We have been using the HoloLens for 8 months now, yet I am still amazed by the quality of the tracking it provides, enabling truly stable and quite robust hologram displays.  So far, many of the use cases that have been demonstrated for the device were showing holograms unrelated with their physical environment: whether they be building models, TV screens or Minecraft games, such holograms might be displayed on your coffee table, on your bed, in your garage, or at school – it makes no difference.  But the aspect that, in my opinion, gives the HoloLens such great potential in infrastructure engineering is its capacity to augment reality – that is to display digital information directly related with the physical world. 

Let say for instance that you operate a plant, that requires regular maintenance.  The procedure is straightforward, it is always done by the same employee, who knows it so well he could do the job with his eyes closed.  But one day the guy is ill, and no other employee has been trained to do the work.  What do you do?

You could send someone else with a maintenance handbook (assuming one exists), who will try to follow the procedure by reading instructions, and trying to execute them.  Not only this would likely be slow, but there is also a risk he might make mistakes, as establishing a correspondence between written text and physical handles to operate is error prone.

A quicker and safer solution would be to show him exactly what he has to do, at the right location, directly on the hand valves and instruments that he has to operate or check.  Some sort of an Augmented Reality tutor that would guide him on how to do the work, step by step.  We tried achieving that last summer:

Of course setting up such AR tutor systems would take time, and the AR procedure would need to be updated from time to time.  So they would likely make sense only in cases where such procedures have to be repeated on a regular basis.  Unless of course their creation could be automated through some sort of analysis process based on the system’s P&ID and maintenance task goal. 

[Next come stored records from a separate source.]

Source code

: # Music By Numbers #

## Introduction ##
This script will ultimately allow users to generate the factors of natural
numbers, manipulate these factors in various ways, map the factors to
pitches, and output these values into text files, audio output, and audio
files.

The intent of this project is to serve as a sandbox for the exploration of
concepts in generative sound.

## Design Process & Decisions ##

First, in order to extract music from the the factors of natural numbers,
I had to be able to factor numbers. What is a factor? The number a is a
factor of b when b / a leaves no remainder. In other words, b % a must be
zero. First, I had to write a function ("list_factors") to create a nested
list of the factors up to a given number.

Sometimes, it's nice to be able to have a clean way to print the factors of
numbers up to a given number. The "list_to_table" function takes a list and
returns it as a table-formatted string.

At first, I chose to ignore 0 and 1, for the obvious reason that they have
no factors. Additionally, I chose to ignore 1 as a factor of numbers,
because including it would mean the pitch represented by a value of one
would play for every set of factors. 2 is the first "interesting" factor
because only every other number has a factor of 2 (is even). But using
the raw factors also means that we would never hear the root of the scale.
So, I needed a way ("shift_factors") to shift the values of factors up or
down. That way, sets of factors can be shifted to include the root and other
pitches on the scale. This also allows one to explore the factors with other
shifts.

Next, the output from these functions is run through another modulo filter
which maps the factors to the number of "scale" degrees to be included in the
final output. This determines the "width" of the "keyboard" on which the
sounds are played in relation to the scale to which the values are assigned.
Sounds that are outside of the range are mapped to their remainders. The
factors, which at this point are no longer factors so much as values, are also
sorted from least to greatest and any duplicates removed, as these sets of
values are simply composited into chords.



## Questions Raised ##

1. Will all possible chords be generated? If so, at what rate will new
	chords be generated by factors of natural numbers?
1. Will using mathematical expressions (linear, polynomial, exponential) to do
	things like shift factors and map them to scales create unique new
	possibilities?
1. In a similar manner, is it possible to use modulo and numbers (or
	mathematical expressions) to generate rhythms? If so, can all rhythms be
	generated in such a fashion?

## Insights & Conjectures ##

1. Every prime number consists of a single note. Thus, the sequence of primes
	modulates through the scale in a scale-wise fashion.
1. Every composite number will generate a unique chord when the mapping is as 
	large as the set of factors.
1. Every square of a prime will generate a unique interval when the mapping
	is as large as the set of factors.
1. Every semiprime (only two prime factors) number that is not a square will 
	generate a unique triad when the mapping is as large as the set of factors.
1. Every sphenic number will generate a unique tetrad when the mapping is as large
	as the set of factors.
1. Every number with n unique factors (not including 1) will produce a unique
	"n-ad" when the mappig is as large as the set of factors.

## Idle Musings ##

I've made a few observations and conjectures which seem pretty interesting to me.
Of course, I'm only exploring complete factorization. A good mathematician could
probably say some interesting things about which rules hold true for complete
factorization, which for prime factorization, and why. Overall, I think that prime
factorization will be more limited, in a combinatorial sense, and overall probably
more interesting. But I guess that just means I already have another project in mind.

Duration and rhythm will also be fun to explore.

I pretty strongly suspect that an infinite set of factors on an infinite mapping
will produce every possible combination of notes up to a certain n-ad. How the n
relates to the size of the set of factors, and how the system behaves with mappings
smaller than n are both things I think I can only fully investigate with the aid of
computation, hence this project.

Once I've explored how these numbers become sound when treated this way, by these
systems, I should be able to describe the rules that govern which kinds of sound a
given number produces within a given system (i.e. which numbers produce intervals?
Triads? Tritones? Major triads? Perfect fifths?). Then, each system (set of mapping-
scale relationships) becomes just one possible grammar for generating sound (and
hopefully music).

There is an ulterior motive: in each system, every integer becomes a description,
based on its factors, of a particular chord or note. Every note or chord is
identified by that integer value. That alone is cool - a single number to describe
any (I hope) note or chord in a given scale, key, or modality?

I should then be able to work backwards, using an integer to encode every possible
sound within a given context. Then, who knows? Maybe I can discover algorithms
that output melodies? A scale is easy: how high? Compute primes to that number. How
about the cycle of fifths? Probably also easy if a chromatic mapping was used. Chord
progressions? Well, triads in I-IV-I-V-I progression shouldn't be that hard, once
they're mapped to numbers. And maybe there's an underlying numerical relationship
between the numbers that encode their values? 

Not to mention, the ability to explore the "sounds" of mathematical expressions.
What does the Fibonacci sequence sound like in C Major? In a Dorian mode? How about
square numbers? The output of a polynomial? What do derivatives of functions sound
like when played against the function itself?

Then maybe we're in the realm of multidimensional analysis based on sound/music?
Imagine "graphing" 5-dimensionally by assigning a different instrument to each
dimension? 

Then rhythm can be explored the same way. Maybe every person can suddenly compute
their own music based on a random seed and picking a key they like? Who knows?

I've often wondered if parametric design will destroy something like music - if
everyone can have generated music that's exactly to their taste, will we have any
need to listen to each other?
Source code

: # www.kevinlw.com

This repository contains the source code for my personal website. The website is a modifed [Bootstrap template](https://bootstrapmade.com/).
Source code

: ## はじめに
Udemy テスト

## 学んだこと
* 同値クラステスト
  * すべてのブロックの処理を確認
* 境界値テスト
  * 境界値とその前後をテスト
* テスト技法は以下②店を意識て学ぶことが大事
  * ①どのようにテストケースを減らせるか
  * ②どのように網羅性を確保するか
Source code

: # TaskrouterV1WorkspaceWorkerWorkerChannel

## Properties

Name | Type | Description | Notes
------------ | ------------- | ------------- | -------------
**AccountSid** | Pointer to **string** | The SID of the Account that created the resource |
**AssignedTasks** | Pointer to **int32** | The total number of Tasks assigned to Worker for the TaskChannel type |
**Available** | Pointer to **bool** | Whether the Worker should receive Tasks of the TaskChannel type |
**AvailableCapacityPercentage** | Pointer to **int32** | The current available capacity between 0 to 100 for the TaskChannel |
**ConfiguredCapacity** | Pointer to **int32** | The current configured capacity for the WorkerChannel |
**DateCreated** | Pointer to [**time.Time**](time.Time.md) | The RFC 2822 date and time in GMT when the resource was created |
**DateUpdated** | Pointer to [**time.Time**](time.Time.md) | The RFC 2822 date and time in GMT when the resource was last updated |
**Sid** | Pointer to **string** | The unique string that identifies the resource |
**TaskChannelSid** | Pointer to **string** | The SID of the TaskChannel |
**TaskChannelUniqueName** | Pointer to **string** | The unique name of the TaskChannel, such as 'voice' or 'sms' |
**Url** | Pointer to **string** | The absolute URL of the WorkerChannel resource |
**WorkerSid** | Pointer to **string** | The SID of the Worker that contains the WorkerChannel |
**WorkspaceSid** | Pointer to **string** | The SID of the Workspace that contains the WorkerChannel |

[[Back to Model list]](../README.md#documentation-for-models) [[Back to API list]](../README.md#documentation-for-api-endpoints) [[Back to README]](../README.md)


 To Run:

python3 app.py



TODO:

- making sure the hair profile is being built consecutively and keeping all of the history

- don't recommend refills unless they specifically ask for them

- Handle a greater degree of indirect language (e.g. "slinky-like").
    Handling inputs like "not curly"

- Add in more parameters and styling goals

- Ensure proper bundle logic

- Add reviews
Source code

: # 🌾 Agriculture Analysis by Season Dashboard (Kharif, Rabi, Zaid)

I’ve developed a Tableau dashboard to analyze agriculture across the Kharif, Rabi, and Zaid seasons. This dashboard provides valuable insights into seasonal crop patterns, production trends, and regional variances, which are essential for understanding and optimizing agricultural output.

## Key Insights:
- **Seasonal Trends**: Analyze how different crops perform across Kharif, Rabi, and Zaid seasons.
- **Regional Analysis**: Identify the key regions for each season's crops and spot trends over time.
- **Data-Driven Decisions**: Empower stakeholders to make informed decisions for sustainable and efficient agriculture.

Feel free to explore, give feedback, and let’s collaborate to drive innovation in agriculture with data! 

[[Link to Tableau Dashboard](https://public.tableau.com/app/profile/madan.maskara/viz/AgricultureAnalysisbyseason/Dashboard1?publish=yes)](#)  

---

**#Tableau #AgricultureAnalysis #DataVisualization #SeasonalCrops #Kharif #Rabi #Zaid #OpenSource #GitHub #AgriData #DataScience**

But there is a risk in providing such detailed step by step instructions.  Let say for instance that the task that you want to teach is how to drive a screw in a piece of wood.

Of course, an augmented reality tutor could simply say: “Drive the screw at this location”.

Alternatively, it could also say: “Place the screw on the driver tip and hold both screw and tip together with the fingers of one hand. Apply very little pressure on the driver while turning in a clockwise direction until the screw engages the wood.” (source: http://www.artofmanliness.com/2010/02/18/toolmanship-how-to-use-a-screwdriver/ ) 

Workers know how to use a screwdriver…  Such highly detailed instructions would be way too much information.  Actually this could be risky – the danger is the same as when using a GPS device – there is a risk you might end up following the instructions blindly, and you stop thinking.  Then you run your car into a lake…

Using AR, we wish to give superpowers to users, not stupefy them.  That is: we want to give users just the right amount of information to enable them doing what they are good at: to take decisions and act.